ARC helps clients enjoy recreational activities Teen Center visits help interaction

July 27, 1993|By Adam Sachs | Adam Sachs,Staff Writer

Charles Barnaba has a long way to go to master the finer points of billiards and Ping-Pong, but that didn't stop him from enjoying himself at the Columbia Association Teen Center.

Some of his Ping-Pong shots flew halfway across the recreation room, and he eventually gave up using a pool cue in favor of rolling the balls with his hand. But he rarely took a break from the games during the Howard County Association for Retarded Citizens' (ARC) visit to the Teen Center last week.

Mr. Barnaba is one of 27 developmentally disabled adults who is participating in a joint program with the Columbia Association to integrate ARC workshop participants into recreational, creative and community activities at Columbia facilities.
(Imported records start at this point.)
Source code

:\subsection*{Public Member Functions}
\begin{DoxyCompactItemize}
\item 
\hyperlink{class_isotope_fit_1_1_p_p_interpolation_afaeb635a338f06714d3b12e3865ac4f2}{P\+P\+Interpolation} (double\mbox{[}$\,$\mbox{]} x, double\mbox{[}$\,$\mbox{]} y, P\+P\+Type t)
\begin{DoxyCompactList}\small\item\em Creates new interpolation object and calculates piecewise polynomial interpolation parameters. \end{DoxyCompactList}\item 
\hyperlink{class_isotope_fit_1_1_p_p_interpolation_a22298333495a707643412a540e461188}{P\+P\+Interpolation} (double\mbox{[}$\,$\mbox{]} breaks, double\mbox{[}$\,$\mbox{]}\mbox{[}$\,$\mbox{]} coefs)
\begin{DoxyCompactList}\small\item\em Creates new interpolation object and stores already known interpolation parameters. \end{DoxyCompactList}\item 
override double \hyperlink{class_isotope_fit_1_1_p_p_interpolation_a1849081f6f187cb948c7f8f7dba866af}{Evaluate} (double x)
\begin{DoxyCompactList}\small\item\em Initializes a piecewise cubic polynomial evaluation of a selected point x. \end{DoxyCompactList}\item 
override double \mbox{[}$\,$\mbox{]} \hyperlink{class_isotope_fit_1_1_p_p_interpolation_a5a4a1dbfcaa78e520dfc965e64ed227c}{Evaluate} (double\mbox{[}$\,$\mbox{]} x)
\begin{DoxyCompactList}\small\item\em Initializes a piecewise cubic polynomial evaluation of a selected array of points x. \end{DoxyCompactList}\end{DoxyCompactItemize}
Groups of four to five developmentally disabled adults made six visits to the Columbia Art Center in Long Reach village last month to learn how to paint and work with clay, said Ann Scherr, CA assistant director of community services. This month, the small groups participated in arts, crafts and games at the Teen Center in Oakland Mills village, aided by CA's Teen Leadership Camp.
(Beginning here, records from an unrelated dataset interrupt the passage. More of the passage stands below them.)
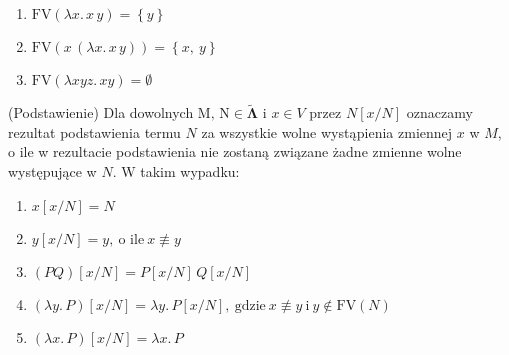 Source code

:\begin{przyklad}
  \begin{enumerate}[label=(\alph*)]
    \setlength\itemsep{0em}
    \item \(\mathrm{FV}(\lambda x.\,x\,y)=\left\{y\right\}\)
    \item \(\mathrm{FV}(x\,(\lambda x.\, x\,y)) = \left\{x,\ y\right\}\)
    \item \(\mathrm{FV}(\lambda x y z.\, x y) = \emptyset\)
  \end{enumerate}
\end{przyklad}


\begin{definicja}(Podstawienie)\label{def:substitution}
  Dla dowolnych \(\mathrm{M,\,N}\in\mathbf{\tilde\Lambda}\) i \(x\in V\) przez \(N[x/N]\) oznaczamy rezultat podstawienia termu \(N\) za wszystkie wolne wystąpienia zmiennej \(x\) w \(M\), o ile w rezultacie podstawienia nie zostaną związane żadne zmienne wolne występujące w \(N\). W takim wypadku:
  \begin{enumerate}[label={(S\arabic*)}, ref={(S\arabic*)}]
    \setlength\itemsep{0em}
    \item \(x[x/N] = N\)
    \item \(y[x/N] = y,\ \text{o ile}\ x\not\equiv y\)
    \item \((PQ)[x/N] = P[x/N]\,Q[x/N]\)\label{def:substitution_c}
    \item \((\lambda y.\, P)[x/N] = \lambda y.\,P[x/N],\ \text{gdzie}\ x\not\equiv y\ \text{i}\ y\not\in \mathrm{FV}(N)\)
    \item \((\lambda x.\, P)[x/N] = \lambda x.\,P\)\label{def:substitution_e}
  \end{enumerate}
\end{definicja}

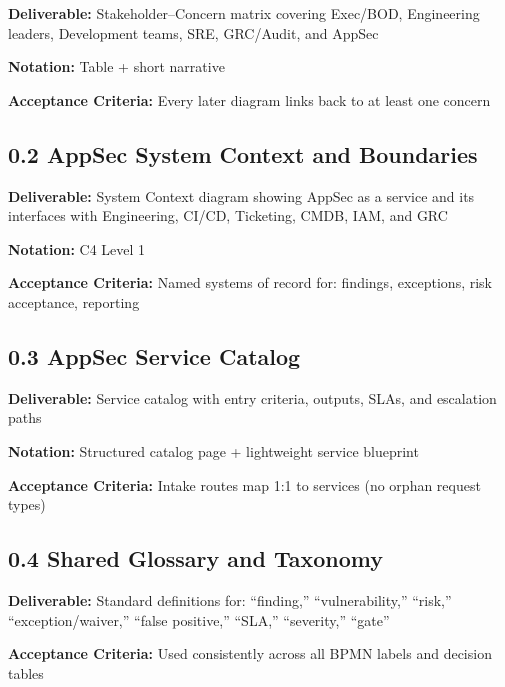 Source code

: \documentclass[11pt,letterpaper]{article}
\newcommand{\storyfield}[2]{\textbf{#1:} #2}
\begin{document}
\begin{storycard}
\storyfield{Deliverable}{Stakeholder--Concern matrix covering Exec/BOD, Engineering leaders, Development teams, SRE, GRC/Audit, and AppSec}

\storyfield{Notation}{Table + short narrative}

\storyfield{Acceptance Criteria}{Every later diagram links back to at least one concern}
\end{storycard}

\subsection{0.2 AppSec System Context and Boundaries}

\begin{storycard}
\storyfield{Deliverable}{System Context diagram showing AppSec as a service and its interfaces with Engineering, CI/CD, Ticketing, CMDB, IAM, and GRC}

\storyfield{Notation}{C4 Level 1}

\storyfield{Acceptance Criteria}{Named systems of record for: findings, exceptions, risk acceptance, reporting}
\end{storycard}

\subsection{0.3 AppSec Service Catalog}

\begin{storycard}
\storyfield{Deliverable}{Service catalog with entry criteria, outputs, SLAs, and escalation paths}

\storyfield{Notation}{Structured catalog page + lightweight service blueprint}

\storyfield{Acceptance Criteria}{Intake routes map 1:1 to services (no orphan request types)}
\end{storycard}

\subsection{0.4 Shared Glossary and Taxonomy}

\begin{storycard}
\storyfield{Deliverable}{Standard definitions for: ``finding,'' ``vulnerability,'' ``risk,'' ``exception/waiver,'' ``false positive,'' ``SLA,'' ``severity,'' ``gate''}

\storyfield{Acceptance Criteria}{Used consistently across all BPMN labels and decision tables}
\end{storycard}
\end{document}
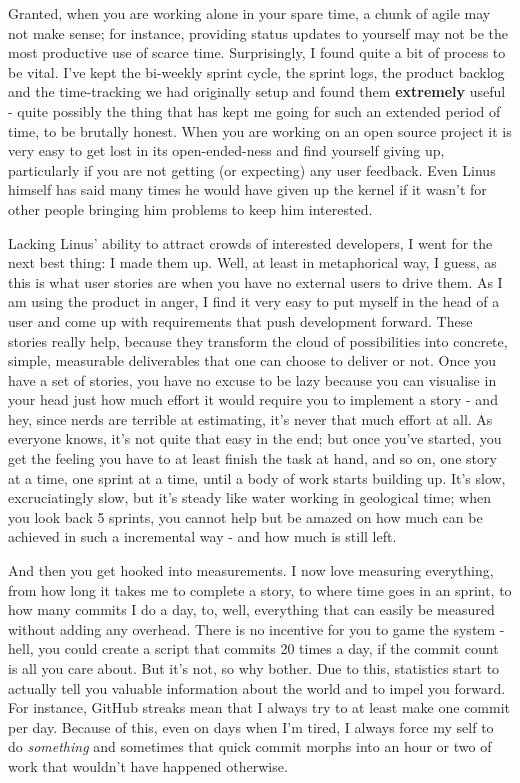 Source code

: \documentclass{book}
\begin{document}
Granted, when you are working alone in your spare time, a chunk of
agile may not make sense; for instance, providing status updates to
yourself may not be the most productive use of scarce
time. Surprisingly, I found quite a bit of process to be vital. I've
kept the bi-weekly sprint cycle, the sprint logs, the product backlog
and the time-tracking we had originally setup and found them
\textbf{extremely} useful - quite possibly the thing that has kept me going
for such an extended period of time, to be brutally honest. When you
are working on an open source project it is very easy to get lost in
its open-ended-ness and find yourself giving up, particularly if you
are not getting (or expecting) any user feedback. Even Linus himself
has said many times he would have given up the kernel if it wasn't for
other people bringing him problems to keep him interested.

Lacking Linus' ability to attract crowds of interested developers, I
went for the next best thing: I made them up. Well, at least in
metaphorical way, I guess, as this is what user stories are when you
have no external users to drive them. As I am using the product in
anger, I find it very easy to put myself in the head of a user and
come up with requirements that push development forward. These stories
really help, because they transform the cloud of possibilities into
concrete, simple, measurable deliverables that one can choose to
deliver or not. Once you have a set of stories, you have no excuse to
be lazy because you can visualise in your head just how much effort it
would require you to implement a story - and hey, since nerds are
terrible at estimating, it's never that much effort at all. As
everyone knows, it's not quite that easy in the end; but once you've
started, you get the feeling you have to at least finish the task at
hand, and so on, one story at a time, one sprint at a time, until a
body of work starts building up. It's slow, excruciatingly slow, but
it's steady like water working in geological time; when you look back
5 sprints, you cannot help but be amazed on how much can be achieved
in such a incremental way - and how much is still left.

And then you get hooked into measurements. I now love measuring
everything, from how long it takes me to complete a story, to where
time goes in an sprint, to how many commits I do a day, to, well,
everything that can easily be measured without adding any
overhead. There is no incentive for you to game the system - hell, you
could create a script that commits 20 times a day, if the commit count
is all you care about. But it's not, so why bother. Due to this,
statistics start to actually tell you valuable information about the
world and to impel you forward. For instance, GitHub streaks mean that
I always try to at least make one commit per day. Because of this,
even on days when I'm tired, I always force my self to do \emph{something}
and sometimes that quick commit morphs into an hour or two of work
that wouldn't have happened otherwise.
\end{document}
"It's been working out real well," said Lisa Callen, a support specialist who supervises the developmentally disabled adults at ARC's Ellicott Enterprises employment workshop. "This is different for them. A lot of people I work with live at home and don't get out a lot. This gives them something a little different to do."

ARC adults have an opportunity to expand their horizons and improve interpersonal skills through the program, which allows them to meet new people outside their families and Ellicott Enterprises supervisors and co-workers, said Ms. Callen.

The program also has been a learning experience for the Teen Leadership Camp participants, who have helped teach games and crafts to the developmentally disabled adults.

"The kids have been great," said Ms. Callen. "They came right in and started working with them. They didn't seem afraid. I was surprised. I thought it might take time for interaction."

Helping the ARC adults is an outreach project for the Teen Leadership Camp, which emphasizes developing leadership skills in seventh- through ninth-graders.

ARC is working with CA on plans to take developmentally disabled adults to Columbia athletic clubs and pools, said Ms. Callen.